Third edition of Artificial Intelligence: foundations of computational agents, Cambridge University Press, 2023 is now available (including the full text).

12.3 Datalog: A Relational Rule Language

This section expands the syntax for the propositional definite clause language. The syntax is based on normal mathematical notation for predicate symbols but follows Prolog's convention for variables.

The syntax of Datalog is given by the following, where a word is a sequence of letters, digits, or an underscore ("_"):

  • A logical variable is a word starting with an upper-case letter or the underscore.

    For example X, Room, B4, Raths, and The_big_guy are all variables.

    Logical variables are not the same as algebraic variables or random variables.

  • A constant is a word that starts with a lower-case letter, or is a number constant or a string.
  • A predicate symbol is a word that starts with a lower-case letter. Constants and predicate symbols are distinguishable by their context in a knowledge base.

    For example, kim, r123, f, grandfather, and borogroves can be constants or predicate symbols, depending on the context; 725 is a constant.

  • A term is either a variable or a constant.

    For example X, kim, cs422, mome, or Raths can be terms.

  • We expand the definition of atomic symbol, or simply an atom, to be of the form p or p(t1,...,tn), where p is a predicate symbol and each ti is a term. Each ti is called an argument to the predicate.

    For example, teaches(sue,cs422), in(kim,r123), sunny, father(bill,Y), happy(C), and outgrabe(mome,Raths) can all be atoms. From context in the atom outgrabe(mome,Raths), we know that outgrabe is a predicate symbol and mome is a constant.

The notions of definite clause, rule, query, and knowledge base are the same as for propositional definite clauses but with the expanded definition of atom. The definitions are repeated here.

  • A body is an atom or a conjunction of atoms.
  • A definite clause is either an atom, called a atomic clause, or of the form a←b, called a rule, where a, the head, is an atom and b is a body. We will end clauses with a period.
  • A knowledge base is a set of definite clauses.
  • A query is of the form ask b, where b is a body.
  • An expression is either a term, an atom, a definite clause, or a query.

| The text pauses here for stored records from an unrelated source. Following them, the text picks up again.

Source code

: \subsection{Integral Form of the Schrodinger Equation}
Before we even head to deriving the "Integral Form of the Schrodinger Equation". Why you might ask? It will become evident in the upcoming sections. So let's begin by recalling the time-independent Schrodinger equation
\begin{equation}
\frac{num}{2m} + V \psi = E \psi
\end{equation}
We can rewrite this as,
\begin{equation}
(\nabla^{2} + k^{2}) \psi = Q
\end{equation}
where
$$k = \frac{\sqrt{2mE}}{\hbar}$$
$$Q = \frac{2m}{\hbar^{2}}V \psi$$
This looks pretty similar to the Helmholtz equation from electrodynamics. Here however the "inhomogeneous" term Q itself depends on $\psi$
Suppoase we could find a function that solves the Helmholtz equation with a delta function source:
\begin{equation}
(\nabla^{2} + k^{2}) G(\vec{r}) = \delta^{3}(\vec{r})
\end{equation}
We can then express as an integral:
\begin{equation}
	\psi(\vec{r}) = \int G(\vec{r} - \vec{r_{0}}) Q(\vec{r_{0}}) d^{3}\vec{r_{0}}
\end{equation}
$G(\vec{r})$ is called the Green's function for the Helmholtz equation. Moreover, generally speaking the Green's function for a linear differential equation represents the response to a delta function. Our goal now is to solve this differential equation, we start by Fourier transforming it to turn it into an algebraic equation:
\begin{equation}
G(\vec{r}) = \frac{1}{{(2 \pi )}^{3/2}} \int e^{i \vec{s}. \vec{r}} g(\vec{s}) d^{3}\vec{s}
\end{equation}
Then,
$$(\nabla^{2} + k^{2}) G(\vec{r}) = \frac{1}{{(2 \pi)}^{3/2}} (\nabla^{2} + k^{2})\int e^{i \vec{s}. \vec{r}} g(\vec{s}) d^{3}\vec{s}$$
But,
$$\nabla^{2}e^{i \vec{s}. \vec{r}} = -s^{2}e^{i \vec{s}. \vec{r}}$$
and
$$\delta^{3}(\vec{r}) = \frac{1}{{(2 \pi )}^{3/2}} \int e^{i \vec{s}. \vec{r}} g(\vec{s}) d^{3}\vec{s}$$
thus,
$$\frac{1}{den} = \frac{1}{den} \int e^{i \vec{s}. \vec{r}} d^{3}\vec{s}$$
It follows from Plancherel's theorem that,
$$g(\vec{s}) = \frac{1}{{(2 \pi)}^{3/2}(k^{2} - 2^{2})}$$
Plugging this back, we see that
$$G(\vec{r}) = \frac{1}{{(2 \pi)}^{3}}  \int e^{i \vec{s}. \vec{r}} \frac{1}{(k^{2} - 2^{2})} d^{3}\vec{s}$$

In our examples, we will follow the Prolog convention that comments, which are ignored by the system, extend from a "%" to the end of the line.

Example 12.2: The following is a knowledge base:
in(kim,R) ←teaches(kim,cs422) ∧in(cs422,R).
grandfather(sam,X)←father(sam,Y)∧parent(Y,X).
slithy(toves)←mimsy ∧borogroves∧outgrabe(mome,Raths).

From context, kim, cs422, sam, toves, and mome are constants; in, teaches, grandfather, father, parent, slithy, mimsy, borogroves, and outgrabe are predicate symbols; and X, Y, and Raths are variables.

The first two clauses about Kim and Sam may make some intuitive sense, even though we have not explicitly provided any formal specification for the meaning of sentences of the definite clause language. However, regardless of the mnemonic names' suggestiveness, as far as the computer is concerned, the first two clauses have no more meaning than the third. Meaning is provided only by virtue of a semantics.

An expression is ground if it does not contain any variables. For example, teaches(fred,cs322) is ground, but teaches(Prof,Course) is not ground.

The next section defines the semantics. We first consider ground expressions and then extend the semantics to include variables.